Prizes exceeding 1.4 million pesos cannot be claimed at retail locations.
Winners of large prizes must travel to the lottery's main office and request an appointment through the official website.

Each Wednesday and Saturday evening, the Buenos Aires City Lottery draws its Loto Plus numbers before a live audience, offering players a structured ritual of chance against an accumulated jackpot that this week reached 8.114 billion Argentine pesos. The drawing of June 10th unfolded at ten o'clock as it always does — six numbers, a bonus digit, four modalities — a small mechanical ceremony that briefly suspends ordinary life for those who participated. What follows is not magic but process: prizes claimed, taxes deducted, appointments made, windows honored.

  • An 8.114 billion peso jackpot hung in the air as the Buenos Aires City Lottery conducted its Wednesday night drawing, compressing weeks of accumulated hope into a single ten o'clock moment.
  • Four simultaneous winning modalities — Tradicional, Match, Desquite, and Sale o Sale — meant a single ticket carried multiple chances, while a bonus digit from zero to nine held the power to multiply the highest prize category.
  • Winners face a layered claiming process: online players receive automatic deposits, while physical ticket holders must return to their retailer, and anyone winning above 1.4 million pesos must travel to Avenida Santa Fe 4362 with a prior appointment in hand.
  • A 28.5 percent tax deduction applies to all prizes exceeding 1,333.34 pesos under Argentine law, quietly reshaping the distance between announced winnings and actual take-home amounts.
  • The prize window opens the next business day, with specific deadlines printed on each ticket — placing the responsibility of timing squarely on the player rather than the institution.

On Wednesday evening at ten o'clock, the Buenos Aires City Lottery drew its weekly Loto Plus numbers, with a jackpot of 8.114 billion Argentine pesos waiting for a claimant. The draw was broadcast live, as it always is, so that anyone could watch the numbers surface in real time rather than learn them secondhand.

The game asks players to choose six numbers between zero and forty-five, and that single selection automatically enters them into all four winning categories: Tradicional, Match, Desquite, and Sale o Sale. A bonus number drawn from zero to nine adds one more variable — match it alongside all six main numbers and the top-category prize multiplies considerably.

What happens after a win depends on how the ticket was purchased. Online players find prizes deposited automatically into their accounts. Those with physical tickets return to the retailer where they bought them, within the timeframe printed on the ticket. The exception is prizes above 1.4 million pesos, which require a visit to the lottery's main office on Avenida Santa Fe 4362 — but only with a prior appointment made through the official website.

Taxes enter the picture for any prize above 1,333.34 pesos: Argentine law mandates a 28.5 percent deduction, a detail worth factoring in before celebrating a headline number. Claiming begins the first business day after the drawing, and the specific deadline for each prize is documented on the ticket itself.

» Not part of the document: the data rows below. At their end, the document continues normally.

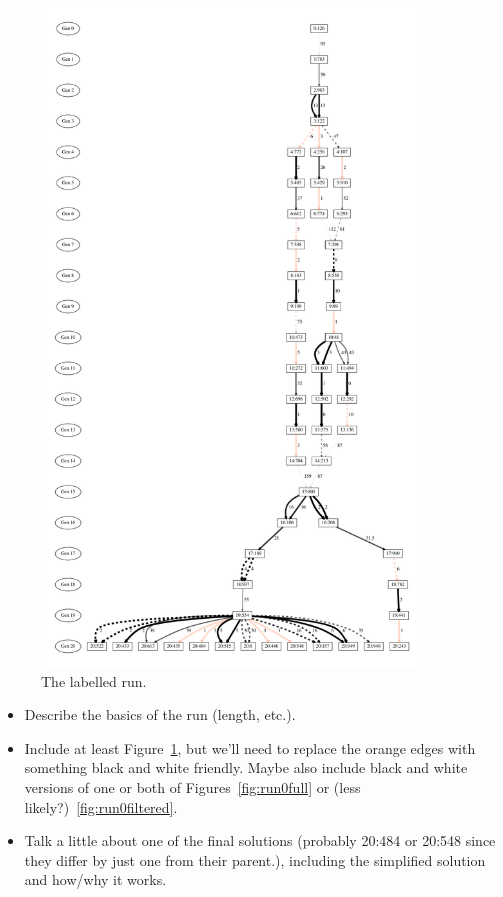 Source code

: \begin{figure}[tb!p] %
	\begin{center}
		\includegraphics[width=0.9\textwidth]{../figures/run0_filtered_BandW}
	\end{center}
	\caption{The labelled run.}
	\label{fig:run0Labelled}       %
\end{figure}

\begin{itemize}
	\item Describe the basics of the run (length, etc.).
	\item Include at least Figure~\ref{fig:run0Labelled}, but we'll need to
	replace the orange edges with something black and white friendly. 
	Maybe also include 
	black and white versions of one or both of Figures~\ref{fig:run0full} or 
	(less likely?)~\ref{fig:run0filtered}.
	\item Talk a little about one of the final solutions (probably 20:484 or 20:548 since they differ by just one from their parent.), including the simplified solution and how/why it works.
\end{itemize}

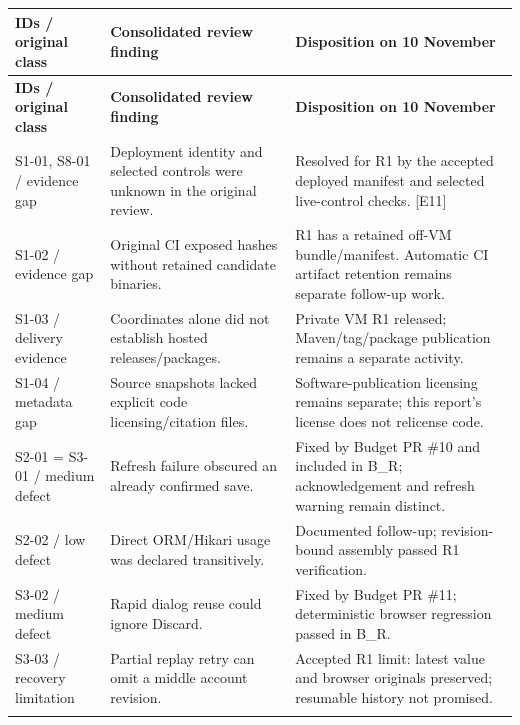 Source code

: \documentclass[11pt,a4paper]{article}
\begin{document}
{\fontsize{9.5}{11.5}\selectfont
\begin{longtable}{@{}>{\raggedright\arraybackslash}p{}>{\raggedright\arraybackslash}p{}>{\raggedright\arraybackslash}p{}@{}}\toprule
\textbf{IDs /\allowbreak{} original class} & \textbf{Consolidated review finding} & \textbf{Disposition on 10 November} \\ \midrule\endfirsthead
\toprule\textbf{IDs /\allowbreak{} original class} & \textbf{Consolidated review finding} & \textbf{Disposition on 10 November} \\ \midrule\endhead
\bottomrule\endfoot
S1-01, S8-01 /\allowbreak{} evidence gap & Deployment identity and selected controls were unknown in the original review. & Resolved for R1 by the accepted deployed manifest and selected live-control checks. [E11] \\ \addlinespace[3pt]
S1-02 /\allowbreak{} evidence gap & Original CI exposed hashes without retained candidate binaries. & R1 has a retained off-VM bundle/\allowbreak{}manifest. Automatic CI artifact retention remains separate follow-up work. \\ \addlinespace[3pt]
S1-03 /\allowbreak{} delivery evidence & Coordinates alone did not establish hosted releases/\allowbreak{}packages. & Private VM R1 released; Maven/\allowbreak{}tag/\allowbreak{}package publication remains a separate activity. \\ \addlinespace[3pt]
S1-04 /\allowbreak{} metadata gap & Source snapshots lacked explicit code licensing/\allowbreak{}citation files. & Software-publication licensing remains separate; this report's license does not relicense code. \\ \addlinespace[3pt]
S2-01 = S3-01 /\allowbreak{} medium defect & Refresh failure obscured an already confirmed save. & Fixed by Budget PR \#10 and included in B\_R; acknowledgement and refresh warning remain distinct. \\ \addlinespace[3pt]
S2-02 /\allowbreak{} low defect & Direct ORM/\allowbreak{}Hikari usage was declared transitively. & Documented follow-up; revision-bound assembly passed R1 verification. \\ \addlinespace[3pt]
S3-02 /\allowbreak{} medium defect & Rapid dialog reuse could ignore Discard. & Fixed by Budget PR \#11; deterministic browser regression passed in B\_R. \\ \addlinespace[3pt]
S3-03 /\allowbreak{} recovery limitation & Partial replay retry can omit a middle account revision. & Accepted R1 limit: latest value and browser originals preserved; resumable history not promised. \\ \addlinespace[3pt]

\end{longtable}}
\end{document}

The next drawing follows the same format this Saturday at ten in the evening, streamed live on the City Lottery's YouTube and Facebook channels. The structure remains constant — what changes, week by week, is only the numbers and whoever holds the right ones.

On Wednesday evening at ten o'clock, the Buenos Aires City Lottery held its weekly drawing for Loto Plus, with an accumulated jackpot of 8.114 billion Argentine pesos waiting to be claimed. The draw, conducted at the lottery's official headquarters, offered players four separate chances to win across different game modalities: Tradicional, Match, Desquite, and Sale o Sale. All of it was broadcast live for anyone wanting to watch the numbers emerge in real time.

The game itself is straightforward in its mechanics. A player selects six numbers between zero and forty-five, and with that single ticket, they automatically enter all four winning categories. But there's an additional element that can transform a prize: a bonus number drawn from zero to nine. If a player matches all six main numbers plus that bonus digit, their winnings in the six-match category multiply. It's a small lever that can shift the outcome significantly.

For those who played online, the system handles everything automatically. If your numbers came in, the prize deposits directly into your gaming account with no additional steps required. For those who bought physical tickets at authorized retailers, the process is more traditional. You return to the same location where you purchased your ticket and claim your prize there, provided you do so within the window specified on the official drawing statement. There is one exception: prizes exceeding 1.4 million pesos cannot be claimed at retail locations. Those winners must travel to the lottery's main office at Avenida Santa Fe 4362 in Buenos Aires, and they must request an appointment through the official website before arriving.

The tax situation is worth noting. Any prize larger than 1,333.34 pesos faces a 28.5 percent deduction, a levy established under Argentine law. This applies across multiple lottery games, not just Loto Plus. Winners should expect this reduction when calculating their actual take-home amount.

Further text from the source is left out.